Own Luxury Homes®
Capital Gains Home Sale: $250K/$500K Exclusion Guide
Section 121: exclude up to $250K (single)/$500K (married) gain on primary residence sale. Qualify: own AND use as primary residence 2 of last 5 years; once every 2 years. Taxable gain = net proceeds − ADJUSTED basis (purchase price + improvements − depreciation). Improvements reduce basis dollar-for-dollar; keep all receipts permanently. NIIT: 3.8% surcharge on excess gain above $200K/$250K MAGI threshold. Partial exclusion: qualifying job/health/circumstance = prorated exclusion. Own Luxury Homes® 12-Point Agent Integrity Audit™ — no tax to file; honest mechanics.
Capital Gains Tax on Home Sale: The $250K/$500K Exclusion Explained (Section 121 Complete Guide)

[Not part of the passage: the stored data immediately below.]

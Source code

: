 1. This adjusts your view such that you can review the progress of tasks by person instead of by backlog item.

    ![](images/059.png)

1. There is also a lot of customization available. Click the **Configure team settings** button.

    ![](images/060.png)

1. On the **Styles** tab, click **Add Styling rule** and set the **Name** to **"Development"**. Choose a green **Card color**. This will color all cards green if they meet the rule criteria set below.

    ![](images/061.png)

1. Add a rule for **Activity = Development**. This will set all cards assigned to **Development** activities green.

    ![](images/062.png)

Most homeowners believe they know how the home sale tax exclusion works. Most are wrong about at least one thing that could cost them thousands. They think the gain is simply what they sold for minus what they paid. They don't know about adjusted basis. They don't know the 3.8% NIIT cliff. They don't know the partial exclusion that might save them even if they don't fully qualify. This guide covers all of it — from a brokerage with no tax to file and no incentive to oversimplify.
The Basic Rule: Section 121
Section 121 of the Internal Revenue Code allows eligible homeowners to exclude up to $250,000 of gain (single filers) or $500,000 (married filing jointly) from the sale of their primary residence. This exclusion is not a deduction and not a credit — it removes that amount of gain from federal taxable income entirely.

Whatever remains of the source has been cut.